* _REQUIRED ACTION_:
The line containing "## Obsidian Updates" marks the end: copy exactly every line from the start of the records below up to and including it, leaving out pictures.

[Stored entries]
======

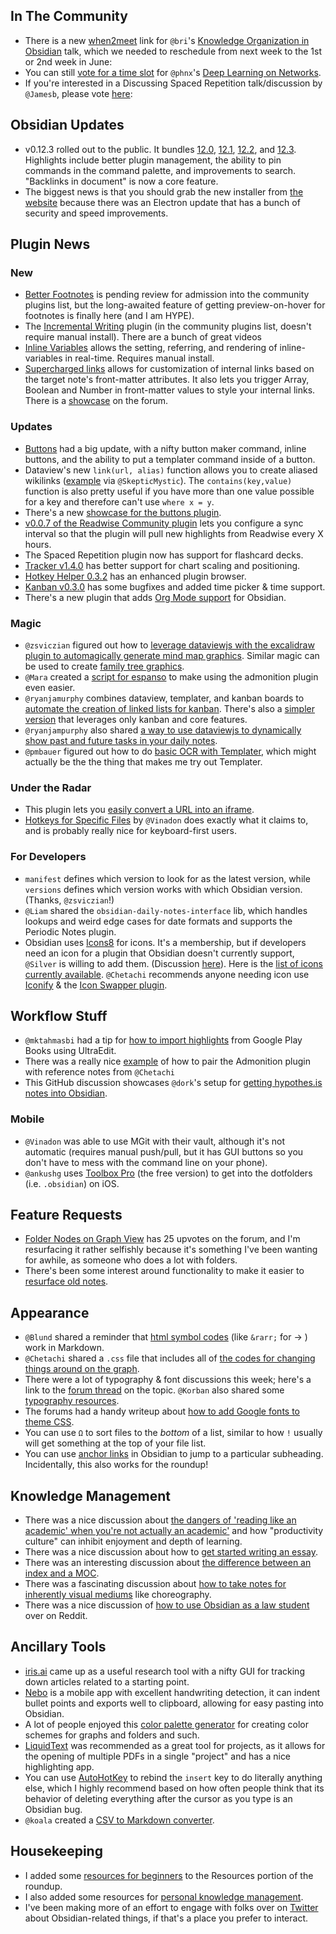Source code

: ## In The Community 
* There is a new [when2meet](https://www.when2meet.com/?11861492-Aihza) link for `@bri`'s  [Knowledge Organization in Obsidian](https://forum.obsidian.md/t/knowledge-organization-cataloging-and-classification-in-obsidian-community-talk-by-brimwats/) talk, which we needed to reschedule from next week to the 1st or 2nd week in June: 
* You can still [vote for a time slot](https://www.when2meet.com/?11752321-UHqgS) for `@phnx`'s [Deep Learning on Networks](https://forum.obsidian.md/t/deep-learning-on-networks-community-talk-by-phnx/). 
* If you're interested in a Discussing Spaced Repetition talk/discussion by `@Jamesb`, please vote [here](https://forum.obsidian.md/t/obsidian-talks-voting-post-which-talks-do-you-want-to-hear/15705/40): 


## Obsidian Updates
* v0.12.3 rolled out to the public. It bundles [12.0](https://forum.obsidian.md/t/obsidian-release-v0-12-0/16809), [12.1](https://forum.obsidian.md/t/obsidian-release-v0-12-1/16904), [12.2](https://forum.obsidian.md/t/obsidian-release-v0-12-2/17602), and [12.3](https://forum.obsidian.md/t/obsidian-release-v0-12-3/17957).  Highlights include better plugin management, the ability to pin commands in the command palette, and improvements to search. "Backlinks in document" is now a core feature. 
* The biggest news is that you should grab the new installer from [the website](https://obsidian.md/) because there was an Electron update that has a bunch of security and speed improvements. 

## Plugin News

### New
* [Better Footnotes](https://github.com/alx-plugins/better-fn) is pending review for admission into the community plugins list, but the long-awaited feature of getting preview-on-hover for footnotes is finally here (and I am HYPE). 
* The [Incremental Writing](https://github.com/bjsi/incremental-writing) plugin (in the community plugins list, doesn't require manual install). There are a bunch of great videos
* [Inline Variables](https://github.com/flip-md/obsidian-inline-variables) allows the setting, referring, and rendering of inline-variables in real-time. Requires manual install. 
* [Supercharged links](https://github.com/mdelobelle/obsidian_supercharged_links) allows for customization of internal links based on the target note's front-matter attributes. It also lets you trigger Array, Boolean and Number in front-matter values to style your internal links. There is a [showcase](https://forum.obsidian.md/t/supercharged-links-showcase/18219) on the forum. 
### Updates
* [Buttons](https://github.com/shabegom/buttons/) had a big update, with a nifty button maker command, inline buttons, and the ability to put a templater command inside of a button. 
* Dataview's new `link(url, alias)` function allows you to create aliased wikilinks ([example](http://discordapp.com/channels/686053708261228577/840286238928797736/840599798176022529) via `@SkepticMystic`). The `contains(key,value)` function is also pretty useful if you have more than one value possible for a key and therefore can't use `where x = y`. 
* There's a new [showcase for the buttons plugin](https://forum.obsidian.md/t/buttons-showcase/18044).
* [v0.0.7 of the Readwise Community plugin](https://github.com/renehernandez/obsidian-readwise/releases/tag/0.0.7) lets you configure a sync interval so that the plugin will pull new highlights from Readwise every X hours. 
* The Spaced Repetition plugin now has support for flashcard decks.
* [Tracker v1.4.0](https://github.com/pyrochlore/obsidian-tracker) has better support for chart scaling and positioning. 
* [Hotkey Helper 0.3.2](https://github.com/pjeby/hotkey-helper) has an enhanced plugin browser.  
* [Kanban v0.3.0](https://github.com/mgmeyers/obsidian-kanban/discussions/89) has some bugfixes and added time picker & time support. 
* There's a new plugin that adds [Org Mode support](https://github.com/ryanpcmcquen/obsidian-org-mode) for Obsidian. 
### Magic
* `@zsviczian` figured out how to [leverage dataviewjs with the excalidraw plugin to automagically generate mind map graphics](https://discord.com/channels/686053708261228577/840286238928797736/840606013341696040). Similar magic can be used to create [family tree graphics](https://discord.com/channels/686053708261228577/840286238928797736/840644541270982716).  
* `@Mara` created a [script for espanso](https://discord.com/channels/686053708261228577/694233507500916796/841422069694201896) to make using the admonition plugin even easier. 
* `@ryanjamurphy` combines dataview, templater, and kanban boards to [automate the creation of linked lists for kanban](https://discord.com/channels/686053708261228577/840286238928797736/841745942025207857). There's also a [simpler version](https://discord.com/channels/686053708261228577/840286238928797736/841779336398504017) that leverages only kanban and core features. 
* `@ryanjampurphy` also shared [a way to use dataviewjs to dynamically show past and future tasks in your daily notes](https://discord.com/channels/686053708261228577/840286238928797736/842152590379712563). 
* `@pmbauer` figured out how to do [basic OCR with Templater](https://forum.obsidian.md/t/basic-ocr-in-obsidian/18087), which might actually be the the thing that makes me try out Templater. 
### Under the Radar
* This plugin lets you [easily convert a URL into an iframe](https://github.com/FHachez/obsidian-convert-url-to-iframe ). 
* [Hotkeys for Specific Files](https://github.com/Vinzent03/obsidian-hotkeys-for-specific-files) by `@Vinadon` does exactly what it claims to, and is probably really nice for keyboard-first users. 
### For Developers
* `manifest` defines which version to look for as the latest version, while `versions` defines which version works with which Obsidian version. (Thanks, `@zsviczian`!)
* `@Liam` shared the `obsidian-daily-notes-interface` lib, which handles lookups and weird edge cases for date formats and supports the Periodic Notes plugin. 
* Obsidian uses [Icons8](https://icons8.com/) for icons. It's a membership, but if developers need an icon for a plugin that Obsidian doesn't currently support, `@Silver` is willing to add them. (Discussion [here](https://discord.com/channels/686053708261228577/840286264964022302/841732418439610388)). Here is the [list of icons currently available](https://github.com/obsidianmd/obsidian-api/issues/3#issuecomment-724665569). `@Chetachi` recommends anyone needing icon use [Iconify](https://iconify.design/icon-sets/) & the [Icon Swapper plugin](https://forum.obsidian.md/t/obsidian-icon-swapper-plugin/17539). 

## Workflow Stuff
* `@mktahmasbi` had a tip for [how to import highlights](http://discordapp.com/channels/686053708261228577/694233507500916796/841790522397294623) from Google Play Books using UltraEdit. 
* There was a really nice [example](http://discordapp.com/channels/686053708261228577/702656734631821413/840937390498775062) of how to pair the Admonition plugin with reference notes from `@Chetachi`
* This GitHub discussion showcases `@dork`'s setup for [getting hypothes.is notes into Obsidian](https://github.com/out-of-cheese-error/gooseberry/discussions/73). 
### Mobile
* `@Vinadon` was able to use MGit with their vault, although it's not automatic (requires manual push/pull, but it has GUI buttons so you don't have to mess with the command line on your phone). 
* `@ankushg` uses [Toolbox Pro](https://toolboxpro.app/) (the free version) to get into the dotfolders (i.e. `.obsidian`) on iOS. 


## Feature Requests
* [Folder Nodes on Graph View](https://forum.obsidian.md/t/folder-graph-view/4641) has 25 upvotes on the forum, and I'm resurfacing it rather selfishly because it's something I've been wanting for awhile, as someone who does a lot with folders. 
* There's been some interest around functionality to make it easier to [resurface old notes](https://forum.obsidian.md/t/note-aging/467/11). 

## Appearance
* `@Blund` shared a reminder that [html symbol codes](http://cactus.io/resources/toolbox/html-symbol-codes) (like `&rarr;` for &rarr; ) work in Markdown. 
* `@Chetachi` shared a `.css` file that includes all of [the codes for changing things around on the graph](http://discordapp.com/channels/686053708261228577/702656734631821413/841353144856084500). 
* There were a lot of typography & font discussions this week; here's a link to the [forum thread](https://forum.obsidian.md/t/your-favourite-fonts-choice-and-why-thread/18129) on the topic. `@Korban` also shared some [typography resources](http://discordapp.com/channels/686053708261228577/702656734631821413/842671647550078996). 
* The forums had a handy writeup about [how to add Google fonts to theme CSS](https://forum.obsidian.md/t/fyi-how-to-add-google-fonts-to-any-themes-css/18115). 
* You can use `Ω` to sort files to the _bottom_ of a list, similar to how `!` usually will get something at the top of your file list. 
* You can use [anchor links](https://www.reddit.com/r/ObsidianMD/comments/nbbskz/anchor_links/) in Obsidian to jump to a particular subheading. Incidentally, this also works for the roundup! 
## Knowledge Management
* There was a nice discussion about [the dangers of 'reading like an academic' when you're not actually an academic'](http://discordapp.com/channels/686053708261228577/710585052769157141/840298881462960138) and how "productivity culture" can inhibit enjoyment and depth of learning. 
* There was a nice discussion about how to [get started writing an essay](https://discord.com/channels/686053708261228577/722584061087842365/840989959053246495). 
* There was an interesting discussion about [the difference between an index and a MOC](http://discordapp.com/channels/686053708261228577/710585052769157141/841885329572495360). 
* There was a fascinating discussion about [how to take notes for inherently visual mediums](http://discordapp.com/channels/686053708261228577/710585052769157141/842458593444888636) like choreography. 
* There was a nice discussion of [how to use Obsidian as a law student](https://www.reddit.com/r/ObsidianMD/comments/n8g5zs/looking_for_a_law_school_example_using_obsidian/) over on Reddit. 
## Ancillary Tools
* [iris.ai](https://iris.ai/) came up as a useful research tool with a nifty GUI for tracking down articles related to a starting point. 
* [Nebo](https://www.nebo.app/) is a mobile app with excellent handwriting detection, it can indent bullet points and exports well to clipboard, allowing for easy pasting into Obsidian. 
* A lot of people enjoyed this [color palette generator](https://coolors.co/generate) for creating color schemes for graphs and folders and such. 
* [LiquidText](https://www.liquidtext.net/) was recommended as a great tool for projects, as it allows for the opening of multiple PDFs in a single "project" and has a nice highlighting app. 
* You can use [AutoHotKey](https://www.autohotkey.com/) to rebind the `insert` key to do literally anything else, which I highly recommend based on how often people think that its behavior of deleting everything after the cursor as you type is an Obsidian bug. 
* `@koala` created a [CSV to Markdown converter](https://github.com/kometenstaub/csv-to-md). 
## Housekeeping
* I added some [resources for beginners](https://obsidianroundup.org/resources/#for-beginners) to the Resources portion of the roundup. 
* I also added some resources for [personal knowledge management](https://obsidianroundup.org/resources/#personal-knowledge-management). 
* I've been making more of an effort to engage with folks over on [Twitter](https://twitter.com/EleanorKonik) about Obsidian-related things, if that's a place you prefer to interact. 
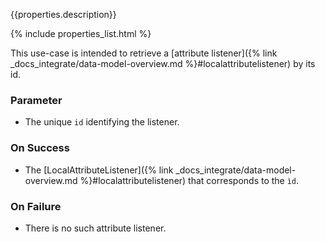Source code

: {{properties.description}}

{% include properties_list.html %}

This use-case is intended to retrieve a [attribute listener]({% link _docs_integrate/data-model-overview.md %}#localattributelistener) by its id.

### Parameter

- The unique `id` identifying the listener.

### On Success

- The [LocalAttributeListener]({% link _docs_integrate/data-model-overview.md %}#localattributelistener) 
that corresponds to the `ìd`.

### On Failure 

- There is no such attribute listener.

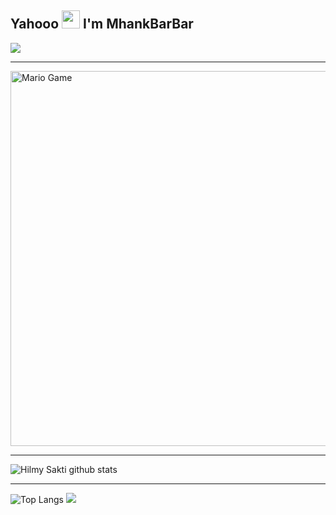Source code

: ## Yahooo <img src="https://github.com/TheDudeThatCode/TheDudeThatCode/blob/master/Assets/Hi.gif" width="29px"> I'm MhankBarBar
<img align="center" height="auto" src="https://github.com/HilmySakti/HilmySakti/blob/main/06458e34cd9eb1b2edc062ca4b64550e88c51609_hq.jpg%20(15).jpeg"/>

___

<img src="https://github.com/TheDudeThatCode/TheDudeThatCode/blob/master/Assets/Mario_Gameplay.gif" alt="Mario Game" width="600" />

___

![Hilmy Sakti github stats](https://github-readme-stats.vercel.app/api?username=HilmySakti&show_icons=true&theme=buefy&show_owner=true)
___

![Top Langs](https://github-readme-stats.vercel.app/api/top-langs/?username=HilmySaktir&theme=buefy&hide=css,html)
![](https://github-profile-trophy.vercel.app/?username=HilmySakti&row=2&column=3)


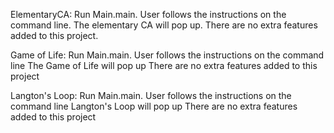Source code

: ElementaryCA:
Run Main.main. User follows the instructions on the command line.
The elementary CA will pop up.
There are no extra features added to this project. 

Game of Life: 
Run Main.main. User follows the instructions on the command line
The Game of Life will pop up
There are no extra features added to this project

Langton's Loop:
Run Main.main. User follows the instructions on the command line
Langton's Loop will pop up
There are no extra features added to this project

======

* _ANSWER TO THE PROBLEM_:
Source code

: ## In The Community 
* There is a new [when2meet](https://www.when2meet.com/?11861492-Aihza) link for `@bri`'s  [Knowledge Organization in Obsidian](https://forum.obsidian.md/t/knowledge-organization-cataloging-and-classification-in-obsidian-community-talk-by-brimwats/) talk, which we needed to reschedule from next week to the 1st or 2nd week in June: 
* You can still [vote for a time slot](https://www.when2meet.com/?11752321-UHqgS) for `@phnx`'s [Deep Learning on Networks](https://forum.obsidian.md/t/deep-learning-on-networks-community-talk-by-phnx/). 
* If you're interested in a Discussing Spaced Repetition talk/discussion by `@Jamesb`, please vote [here](https://forum.obsidian.md/t/obsidian-talks-voting-post-which-talks-do-you-want-to-hear/15705/40): 


## Obsidian Updates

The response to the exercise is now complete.